またもBaron前でにらみ合いの状況が続き、マナが尽きたMaokaiがRecall。
CJEとしては4v5で、相手のWardに映った状態でBaronを殴りengageを誘ってMaokaiがTPで戻ってくる作戦までは良かったが、GAを積んだGnarをfocusしている間にAmbitionがdeadしてしまう。
逆に完全な4v5の状況を作り出したJAGは、mid 2nd towerへラッシュ。相手にRecallを強要し、タワーを折ったあとすぐにBaronへ。
この時、MaokaiとGnarは共にlow healthだがGnarにはTPがあり、NamiにはManaがなかった。
更にはbotにbig waveが作り出せており、放置すればbotのtowerを3rdまで折ろうかというプレッシャーを与えている。
完全な数的有利を作った、minion controlも含め素晴らしいRotateにより、BaronのHealthを削っていくJAG。
そして、ついにはCocoがGnarとXerathの連携によって倒されてしまう。
だが、Baseから急いで駆けつけたMaokaiとNami、Healthを削られながらもしっかりとPokeしていたCorkiがBaron裏の視界の薄さを活かしLee/Kalista/Jannaをkill。
Baronを阻止したCJEはその後Dragonに走り4stacksを獲得。

そしてminion control、CJEはbotとtop両方をしっかりとpushレーンに作り、すさまじいPokeでXerathのHealthを削り、敵をRecallさせBaronを得る。

Baron buffによってmid 2nd towerを折ったCJEは5stacksのDragonへ、JAGはそれを阻止に向かう。
ここの集団戦において勝敗を分けたのは、JAGのまさに集団戦の手本とも言うべき動きであった。ひとつひとつを書き出していく。
・LeeがDragonの内側に入りStealのプレッシャーを与える。これを見たCJEは反転。
・Jannaがultを残してlow healthになり、J4のultを使わせる。そしてKalistaのultによって退避。
・その間、前線で合流したLeeとGnarがゾーニングし続けている。LeeはFlashを使ってまで正面へ合流している。
・Gnarはゾーニングを続けるが、Maokaiがそこに飛び込んでくる。
・ここで敵carry陣をMega Gnarになって弾き返せることを確認。
・JAGは、LeeのultによってMaokaiをJannaに向かって蹴り、JannaのultによってまるでバスケットボールのようにCCチェイン、全員でfocusしMaokaiを落とすことに成功する。
・そしてMega GnarはFlash→Ultに3人巻き込みJ4とJayceを壁に叩きつける。KalistaとXerathによって一瞬でJ4をkill。

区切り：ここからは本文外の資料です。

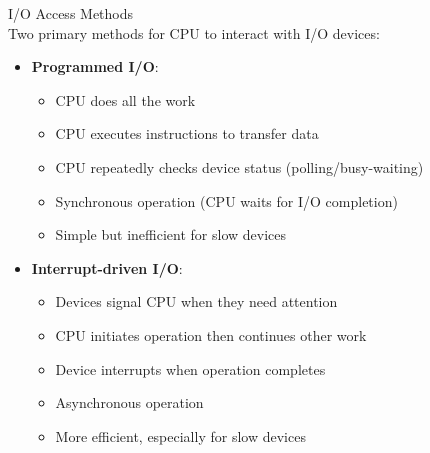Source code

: \begin{definition}{I/O Access Methods}\\
    Two primary methods for CPU to interact with I/O devices:
    \begin{itemize}
        \item \textbf{Programmed I/O}:
            \begin{itemize}
                \item CPU does all the work
                \item CPU executes instructions to transfer data
                \item CPU repeatedly checks device status (polling/busy-waiting)
                \item Synchronous operation (CPU waits for I/O completion)
                \item Simple but inefficient for slow devices
            \end{itemize}
        \item \textbf{Interrupt-driven I/O}:
            \begin{itemize}
                \item Devices signal CPU when they need attention
                \item CPU initiates operation then continues other work
                \item Device interrupts when operation completes
                \item Asynchronous operation
                \item More efficient, especially for slow devices
            \end{itemize}
    \end{itemize}
\end{definition}

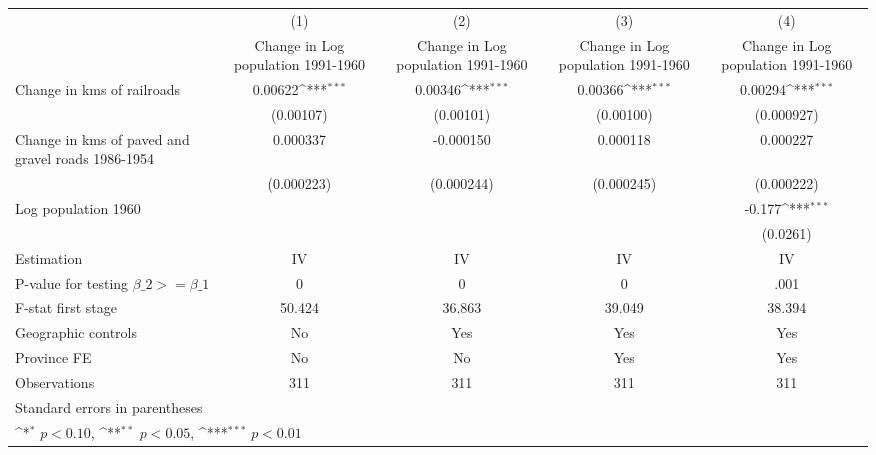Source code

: {
\def\sym#1{\ifmmode^{#1}\else\(^{#1}\)\fi}
\begin{tabular}{l*{4}{c}}
\hline\hline
                &\multicolumn{1}{c}{(1)}&\multicolumn{1}{c}{(2)}&\multicolumn{1}{c}{(3)}&\multicolumn{1}{c}{(4)}\\
                &\multicolumn{1}{c}{Change in Log population 1991-1960}&\multicolumn{1}{c}{Change in Log population 1991-1960}&\multicolumn{1}{c}{Change in Log population 1991-1960}&\multicolumn{1}{c}{Change in Log population 1991-1960}\\
\hline
Change in kms of railroads&  0.00622\sym{***}&  0.00346\sym{***}&  0.00366\sym{***}&  0.00294\sym{***}\\
                &(0.00107)         &(0.00101)         &(0.00100)         &(0.000927)         \\
[1em]
Change in kms of paved and gravel roads 1986-1954& 0.000337         &-0.000150         & 0.000118         & 0.000227         \\
                &(0.000223)         &(0.000244)         &(0.000245)         &(0.000222)         \\
[1em]
Log population 1960&                  &                  &                  &   -0.177\sym{***}\\
                &                  &                  &                  & (0.0261)         \\
\hline
Estimation      &       IV         &       IV         &       IV         &       IV         \\
P-value for testing $\beta\_2 >= \beta\_1$&        0         &        0         &        0         &     .001         \\
F-stat first stage&   50.424         &   36.863         &   39.049         &   38.394         \\
Geographic controls&       No         &      Yes         &      Yes         &      Yes         \\
Province FE     &       No         &       No         &      Yes         &      Yes         \\
Observations    &      311         &      311         &      311         &      311         \\
\hline\hline
\multicolumn{5}{l}{\footnotesize Standard errors in parentheses}\\
\multicolumn{5}{l}{\footnotesize \sym{*} \(p<0.10\), \sym{**} \(p<0.05\), \sym{***} \(p<0.01\)}\\
\end{tabular}
}
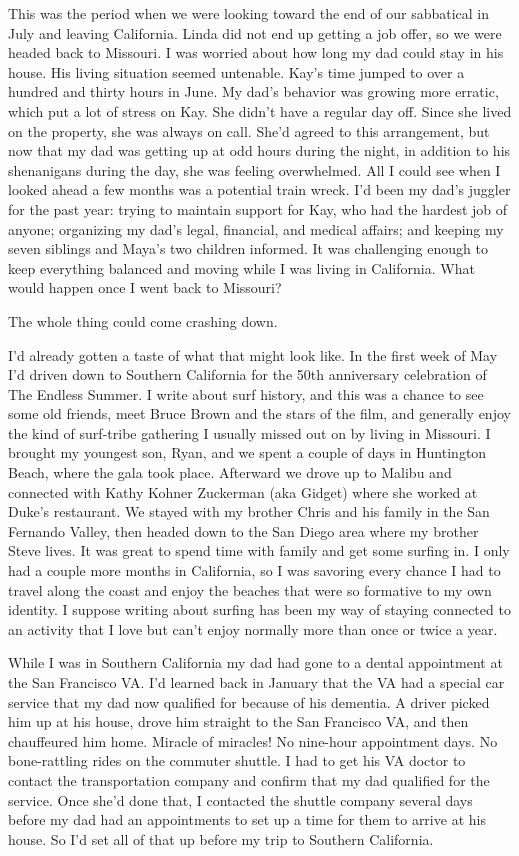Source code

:\documentclass[12pt]{book}
\begin{document}
This was the period when we were looking toward the end of our sabbatical in July and leaving California. Linda did not end up getting a job offer, so we were headed back to Missouri. I was worried about how long my dad could stay in his house. His living situation seemed untenable. Kay's time jumped to over a hundred and thirty hours in June. My dad's behavior was growing more erratic, which put a lot of stress on Kay. She didn't have a regular day off. Since she lived on the property, she was always on call. She'd agreed to this arrangement, but now that my dad was getting up at odd hours during the night, in addition to his shenanigans during the day, she was feeling overwhelmed. All I could see when I looked ahead a few months was a potential train wreck. I'd been my dad's juggler for the past year: trying to maintain support for Kay, who had the hardest job of anyone; organizing my dad's legal, financial, and medical affairs; and keeping my seven siblings and Maya's two children informed. It was challenging enough to keep everything balanced and moving while I was living in California. What would happen once I went back to Missouri?

The whole thing could come crashing down.

I'd already gotten a taste of what that might look like. In the first week of May I'd driven down to Southern California for the 50th anniversary celebration of The Endless Summer. I write about surf history, and this was a chance to see some old friends, meet Bruce Brown and the stars of the film, and generally enjoy the kind of surf-tribe gathering I usually missed out on by living in Missouri. I brought my youngest son, Ryan, and we spent a couple of days in Huntington Beach, where the gala took place. Afterward we drove up to Malibu and connected with Kathy Kohner Zuckerman (aka Gidget) where she worked at Duke's restaurant. We stayed with my brother Chris and his family in the San Fernando Valley, then headed down to the San Diego area where my brother Steve lives. It was great to spend time with family and get some surfing in. I only had a couple more months in California, so I was savoring every chance I had to travel along the coast and enjoy the beaches that were so formative to my own identity. I suppose writing about surfing has been my way of staying connected to an activity that I love but can't enjoy normally more than once or twice a year.

While I was in Southern California my dad had gone to a dental appointment at the San Francisco VA. I'd learned back in January that the VA had a special car service that my dad now qualified for because of his dementia. A driver picked him up at his house, drove him straight to the San Francisco VA, and then chauffeured him home. Miracle of miracles! No nine-hour appointment days. No bone-rattling rides on the commuter shuttle. I had to get his VA doctor to contact the transportation company and confirm that my dad qualified for the service. Once she'd done that, I contacted the shuttle company several days before my dad had an appointments to set up a time for them to arrive at his house. So I'd set all of that up before my trip to Southern California.
\end{document}
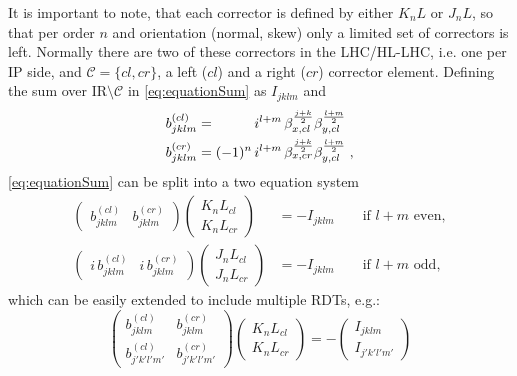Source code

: It is important to note, that each corrector is defined by either
$K_nL$ or $J_nL$, so that per order $n$ and orientation (normal, skew) only a limited set of 
correctors is left.
Normally there are two of these correctors in the LHC/HL-LHC, i.e. one per IP side,
and $\mathcal{C} = \{cl, cr\}$, a left ($cl$) and a right ($cr$) corrector element.
Defining the sum over IR$\setminus\mathcal{C}$ in \cref{eq:equationSum}
as $I_{jklm}$ and
\begin{equation}
    \label{eq:BcomponentsDef}
    \begin{split}
    b_{jklm}^{(cl)} &= 
     \hphantom{(-1)^n} \, i^{l+m} \,
     \beta_{x,cl} ^{\frac{j+k}{2}} \beta_{y,cl}^{\frac{l+m}{2}} 
    \\
    b_{jklm}^{(cr)} &= 
     (-1)^n\, i^{l+m} \, 
     \beta_{x,cr} ^{\frac{j+k}{2}} \beta_{y,cl}^{\frac{l+m}{2}} \; ,
    \end{split}
\end{equation}
%
\cref{eq:equationSum} can be split into a two equation system 
%
\begin{equation}
    \label{eq:linearEqSystemSingle}
    \begin{split}
        \begin{pmatrix}
            b_{jklm}^{(cl)} & b_{jklm}^{(cr)}
        \end{pmatrix}
        \begin{pmatrix}
            K_{n}L_{cl} \\ 
            K_{n}L_{cr}
        \end{pmatrix}
        &= - I_{jklm}
        \qquad \text{if } l+m \text{ even},
        \\
        \begin{pmatrix}
            i \, b_{jklm}^{(cl)} & i \, b_{jklm}^{(cr)}
        \end{pmatrix}
        \begin{pmatrix}
            J_{n}L_{cl} \\ 
            J_{n}L_{cr}
        \end{pmatrix}
        &= - I_{jklm}
        \qquad  \text{if } l+m \text{ odd}, 
    \end{split}
\end{equation}
%
which can be easily extended to include multiple RDTs, e.g.:
\begin{equation}    
    \label{eq:linearEqSystemDouble}
        \begin{pmatrix}
            b_{jklm}^{(cl)} & b_{jklm}^{(cr)} \\
            b_{j'k'l'm'}^{(cl)} & b_{j'k'l'm'}^{(cr)}
        \end{pmatrix}
        \begin{pmatrix}
            K_{n}L_{cl} \\ 
            K_{n}L_{cr}
        \end{pmatrix}
        = - 
        \begin{pmatrix}
            I_{jklm} \\ 
            I_{j'k'l'm'} 
        \end{pmatrix}
\end{equation}
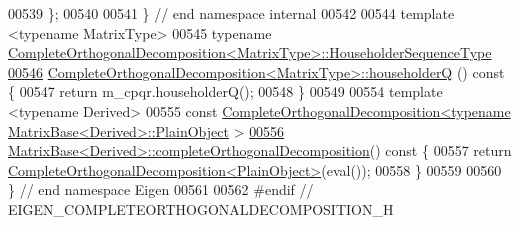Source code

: \begin{DoxyCode}
00539 \};
00540 
00541 \} \textcolor{comment}{// end namespace internal}
00542 
00544 \textcolor{keyword}{template} <\textcolor{keyword}{typename} MatrixType>
00545 \textcolor{keyword}{typename} \hyperlink{group___householder___module_class_eigen_1_1_householder_sequence}{CompleteOrthogonalDecomposition<MatrixType>::HouseholderSequenceType}
\hyperlink{group___q_r___module_ac95b93ddad59c6e57d06fcd4737b27e1}{00546} \hyperlink{group___q_r___module_ac95b93ddad59c6e57d06fcd4737b27e1}{CompleteOrthogonalDecomposition<MatrixType>::householderQ}
      ()\textcolor{keyword}{ const }\{
00547   \textcolor{keywordflow}{return} m\_cpqr.householderQ();
00548 \}
00549 
00554 \textcolor{keyword}{template} <\textcolor{keyword}{typename} Derived>
00555 \textcolor{keyword}{const} \hyperlink{group___q_r___module_class_eigen_1_1_complete_orthogonal_decomposition}{CompleteOrthogonalDecomposition<typename MatrixBase<Derived>::PlainObject}
      >
\hyperlink{group___core___module_ae90b6846f05bd30b8d52b66e427e3e09}{00556} \hyperlink{group___core___module_ae90b6846f05bd30b8d52b66e427e3e09}{MatrixBase<Derived>::completeOrthogonalDecomposition}()\textcolor{keyword}{
       const }\{
00557   \textcolor{keywordflow}{return} \hyperlink{group___q_r___module_class_eigen_1_1_complete_orthogonal_decomposition}{CompleteOrthogonalDecomposition<PlainObject>}(eval());
00558 \}
00559 
00560 \}  \textcolor{comment}{// end namespace Eigen}
00561 
00562 \textcolor{preprocessor}{#endif  // EIGEN\_COMPLETEORTHOGONALDECOMPOSITION\_H}
\end{DoxyCode}

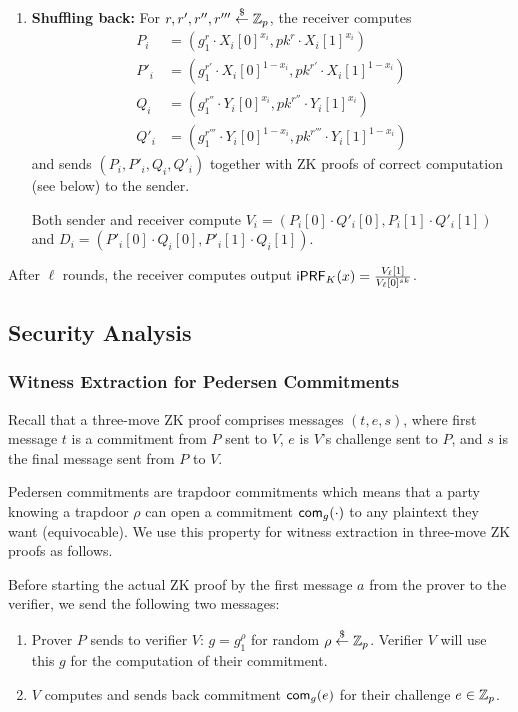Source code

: \begin{enumerate}
\item {\bf Shuffling back:}
  For $r,r',r'',r'''\stackrel{\$}{\leftarrow}\mathbb{Z}_p$, the receiver computes
  \begin{align*}
    P_i&=(g_1^r\cdot{}X_i[0]^{x_i},pk^r\cdot{}X_i[1]^{x_i})
    \\P'_i&=(g_1^{r'}\cdot{}X_i[0]^{1-x_i},pk^{r'}\cdot{}X_i[1]^{1-x_i})
   \\Q_i&=(g_1^{r''}\cdot{}Y_i[0]^{x_i},pk^{r''}\cdot{}Y_i[1]^{x_i})
   \\Q'_i&=(g_1^{r'''}\cdot{}Y_i[0]^{1-x_i},pk^{r'''}\cdot{}Y_i[1]^{1-x_i})
  \end{align*} 
  and sends $(P_i,P'_i,Q_i,Q'_i)$ together with ZK proofs of correct
  computation (see below) to the sender.

  Both sender and receiver compute
  $V_i=(P_i[0]\cdot{}Q'_i[0],P_i[1]\cdot{}Q'_i[1])$ and
  $D_i=(P'_i[0]\cdot{}Q_i[0],P'_i[1]\cdot{}Q_i[1])$.
  
\end{enumerate}

After $\ell$ rounds, the receiver computes output
$\mathsf{i}\mathsf{PRF}_K(x)=\frac{V_\ell[1]}{V_{\ell}[0]^{sk}}$.


\subsection{Security Analysis}
 

\subsubsection{Witness Extraction for Pedersen Commitments}
Recall that a three-move ZK proof comprises messages $(t,e,s)$, where
first message $t$ is a commitment from $P$ sent to $V$, $e$ is $V$'s
challenge sent to $P$, and $s$ is the final message sent from $P$ to
$V$.

Pedersen commitments are trapdoor commitments which means that a party
knowing a trapdoor $\rho$ can open a commitment $\mathsf{com}_g(\cdot)$ to any
plaintext they want (equivocable).  We use this property for witness
extraction in three-move ZK proofs as follows.

Before starting the actual ZK proof by the first message $a$ from the
prover to the verifier, we send the following two messages:
\begin{enumerate}
\item Prover $P$ sends to verifier $V$: $g=g_1^\rho$ for random
  $\rho\stackrel{\$}{\leftarrow}\mathbb{Z}_p$. Verifier $V$ will use this $g$ for the computation
  of their commitment.
  \item $V$ computes and sends back commitment $\mathsf{com}_g(e)$ for their
    challenge $e\in\mathbb{Z}_p$.
\end{enumerate}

敵5dragonを阻止したJAG。ここでtopのbig waveによって2nd towerを折っていることも重要だ。
そしてbotもGnarがレーンに触れ、pushレーンを作っている。
下準備を整えたあと、Maokai/J4がupする前にmid inhibitorを破壊。
その後botのminion waveを処理しなければならないためCJEがJ4をbotに送ったのを見て、topにgroup。敵jungleをwarding。
J4がmiaし、Recallを察知したJAGはまたもGnarをbotに送りpushレーンを維持。
そしてmidはsuper minionが、botとtopはbig waveがpushする完璧な状況を作り出したところでBaronが湧く。
睨み合いを続けるが、botのwaveを処理するため、CJEはTPのあるMaokaiをbotに送る。
dewardさせる代わりに時間を使わせたCJEは、topのminionもMaokaiに処理させ、JAGを誘い込む。
Maokaiの最高のTPによってengageしたが、またもXerathとKalistaの素晴らしいポジショニング、JannaのperfectなQとUlt、GnarのFlash→UltによってMaokaiが耐え切れずdead。
集団戦に勝ったJAGはBaronを獲得。しかしここでCJEはDragonに走り、Baron vs 5Dragonという構図になる。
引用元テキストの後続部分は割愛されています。